Landslide in Italian elections
OK, I'm sure you weren't just dying to know how the elections in Italy turned out, but it's quite interesting. Especially since, as National Review points out, you're not likely to hear it from the mainstream media.
Huge, perhaps historic, victory for Berlusconi's "Popolo della liberta' " (which translates a bit awkwardly as "the people of liberty;" maybe it's better to call it "the freedom folks"). It's considerably worse than AP lets on. Berlusconi defeated Walter Veltroni's "Democratic Party" by a full 9 points in both the Senate and the Chamber of Deputies....
The big news is that the Communists are gone, for the first time since the end of the Second World War. Really gone. They didn't win a single seat in either chamber. ... The Greens are also gone.

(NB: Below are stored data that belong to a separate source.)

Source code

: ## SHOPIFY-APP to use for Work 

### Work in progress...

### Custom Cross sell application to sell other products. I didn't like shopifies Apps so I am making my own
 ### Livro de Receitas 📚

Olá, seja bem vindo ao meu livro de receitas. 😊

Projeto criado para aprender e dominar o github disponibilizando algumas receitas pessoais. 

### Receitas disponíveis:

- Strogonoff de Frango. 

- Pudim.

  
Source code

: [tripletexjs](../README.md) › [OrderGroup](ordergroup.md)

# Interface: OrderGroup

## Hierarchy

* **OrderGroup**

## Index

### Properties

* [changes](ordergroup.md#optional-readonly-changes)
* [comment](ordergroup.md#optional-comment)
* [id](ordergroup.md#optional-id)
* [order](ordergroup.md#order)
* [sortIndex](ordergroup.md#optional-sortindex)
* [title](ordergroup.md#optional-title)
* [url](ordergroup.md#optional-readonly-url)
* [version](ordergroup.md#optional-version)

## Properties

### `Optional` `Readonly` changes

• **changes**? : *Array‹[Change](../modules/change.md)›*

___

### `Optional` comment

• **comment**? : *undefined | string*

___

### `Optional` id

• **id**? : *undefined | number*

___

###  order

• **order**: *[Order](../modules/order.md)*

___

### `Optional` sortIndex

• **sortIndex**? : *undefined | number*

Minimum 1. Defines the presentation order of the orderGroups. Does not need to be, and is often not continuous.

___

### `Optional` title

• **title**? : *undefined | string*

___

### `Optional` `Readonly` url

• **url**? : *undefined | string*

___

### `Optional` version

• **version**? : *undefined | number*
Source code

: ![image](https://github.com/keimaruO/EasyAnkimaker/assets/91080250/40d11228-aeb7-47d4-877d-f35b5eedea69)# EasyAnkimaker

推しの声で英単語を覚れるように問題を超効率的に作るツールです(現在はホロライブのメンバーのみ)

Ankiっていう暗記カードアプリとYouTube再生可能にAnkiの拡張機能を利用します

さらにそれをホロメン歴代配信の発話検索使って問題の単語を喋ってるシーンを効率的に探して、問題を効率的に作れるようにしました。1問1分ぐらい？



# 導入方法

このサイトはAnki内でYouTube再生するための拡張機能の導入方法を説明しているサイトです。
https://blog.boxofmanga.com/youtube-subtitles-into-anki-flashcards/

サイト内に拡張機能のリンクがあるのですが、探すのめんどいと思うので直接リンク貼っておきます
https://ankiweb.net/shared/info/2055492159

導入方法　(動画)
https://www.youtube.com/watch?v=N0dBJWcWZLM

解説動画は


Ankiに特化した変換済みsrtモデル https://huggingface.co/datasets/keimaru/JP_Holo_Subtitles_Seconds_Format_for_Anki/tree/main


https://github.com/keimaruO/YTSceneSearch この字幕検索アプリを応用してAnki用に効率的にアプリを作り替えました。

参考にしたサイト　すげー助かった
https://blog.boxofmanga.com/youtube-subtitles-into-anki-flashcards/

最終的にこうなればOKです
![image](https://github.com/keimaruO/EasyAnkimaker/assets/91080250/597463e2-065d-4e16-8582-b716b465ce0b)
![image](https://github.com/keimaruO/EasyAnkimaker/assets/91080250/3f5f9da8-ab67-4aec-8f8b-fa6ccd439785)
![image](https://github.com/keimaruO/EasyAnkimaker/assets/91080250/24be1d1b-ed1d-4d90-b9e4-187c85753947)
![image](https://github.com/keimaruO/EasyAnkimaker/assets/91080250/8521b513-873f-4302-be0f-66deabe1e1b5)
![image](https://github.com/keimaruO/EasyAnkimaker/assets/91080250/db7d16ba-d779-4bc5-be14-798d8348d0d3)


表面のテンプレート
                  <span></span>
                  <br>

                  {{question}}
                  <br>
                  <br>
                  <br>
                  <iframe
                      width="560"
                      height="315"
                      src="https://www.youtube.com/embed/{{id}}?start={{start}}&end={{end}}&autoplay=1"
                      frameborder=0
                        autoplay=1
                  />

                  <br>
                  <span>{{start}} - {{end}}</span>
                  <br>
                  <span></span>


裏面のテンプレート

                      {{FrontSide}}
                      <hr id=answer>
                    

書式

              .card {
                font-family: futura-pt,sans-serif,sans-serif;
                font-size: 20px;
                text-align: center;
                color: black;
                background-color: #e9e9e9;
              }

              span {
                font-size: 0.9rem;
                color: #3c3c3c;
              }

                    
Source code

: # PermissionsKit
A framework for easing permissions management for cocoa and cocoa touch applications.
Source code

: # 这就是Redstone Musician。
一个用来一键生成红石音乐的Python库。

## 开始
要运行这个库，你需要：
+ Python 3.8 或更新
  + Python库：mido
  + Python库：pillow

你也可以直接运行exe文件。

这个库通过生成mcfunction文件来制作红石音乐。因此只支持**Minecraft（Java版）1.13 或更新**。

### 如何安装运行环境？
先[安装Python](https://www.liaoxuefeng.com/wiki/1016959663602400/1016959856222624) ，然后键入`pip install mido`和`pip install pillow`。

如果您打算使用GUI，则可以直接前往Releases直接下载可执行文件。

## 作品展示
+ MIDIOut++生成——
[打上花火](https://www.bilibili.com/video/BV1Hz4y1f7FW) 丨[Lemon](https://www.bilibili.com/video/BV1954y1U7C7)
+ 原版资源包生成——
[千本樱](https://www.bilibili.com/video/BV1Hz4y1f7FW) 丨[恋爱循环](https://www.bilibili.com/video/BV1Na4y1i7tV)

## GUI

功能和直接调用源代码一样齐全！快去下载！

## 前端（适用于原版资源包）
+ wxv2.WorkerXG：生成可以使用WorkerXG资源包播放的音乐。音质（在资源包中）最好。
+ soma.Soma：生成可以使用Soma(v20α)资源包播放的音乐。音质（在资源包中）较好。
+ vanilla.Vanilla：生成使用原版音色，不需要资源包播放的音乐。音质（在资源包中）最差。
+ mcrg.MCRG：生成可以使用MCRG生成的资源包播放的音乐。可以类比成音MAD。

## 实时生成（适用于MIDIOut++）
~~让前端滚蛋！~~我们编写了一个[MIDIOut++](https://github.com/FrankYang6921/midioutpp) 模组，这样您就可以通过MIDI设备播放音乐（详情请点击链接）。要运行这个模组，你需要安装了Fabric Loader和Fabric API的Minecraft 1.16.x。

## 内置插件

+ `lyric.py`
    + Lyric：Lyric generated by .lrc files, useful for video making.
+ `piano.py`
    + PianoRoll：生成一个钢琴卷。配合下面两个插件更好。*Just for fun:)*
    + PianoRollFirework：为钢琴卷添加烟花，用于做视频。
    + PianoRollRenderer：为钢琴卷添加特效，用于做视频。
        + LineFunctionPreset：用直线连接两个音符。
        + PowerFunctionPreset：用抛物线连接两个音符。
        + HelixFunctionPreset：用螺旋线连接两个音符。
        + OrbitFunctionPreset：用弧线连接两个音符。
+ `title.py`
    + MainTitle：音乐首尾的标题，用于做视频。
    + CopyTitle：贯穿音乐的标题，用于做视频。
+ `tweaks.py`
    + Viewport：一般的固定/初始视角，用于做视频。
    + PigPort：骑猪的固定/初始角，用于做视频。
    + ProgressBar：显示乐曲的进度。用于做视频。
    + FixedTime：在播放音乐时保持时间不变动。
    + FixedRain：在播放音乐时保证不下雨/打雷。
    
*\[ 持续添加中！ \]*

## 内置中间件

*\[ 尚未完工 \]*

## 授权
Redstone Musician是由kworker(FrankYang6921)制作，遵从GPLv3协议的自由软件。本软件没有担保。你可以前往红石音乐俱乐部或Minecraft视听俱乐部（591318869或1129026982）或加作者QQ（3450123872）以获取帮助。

Tomorrow's papers will pretend that this didn't happen, and warn that Berlusconi's allies in the Northern League are mercurial and dangerous, and that his majority isn't as stable as it looks. But it is. And there's an even more annoying feature to these elections, as seen by the chattering classes: Berlusconi is an outspoken, even passionate admirer of George W. Bush and the United States of America. Reminds one of the elections that brought Sarkozy to the Elysee, doesn't it? Best to keep that quiet, or somebody might notice that hatred of America doesn't seem to affect the voters in Italy, France or Germany.
In other words, in the last few years Italy, France and Germany have all elected right of center governments led by people who, gasp!, don't "hate us". So much for the Democrats' foreign policy talking points.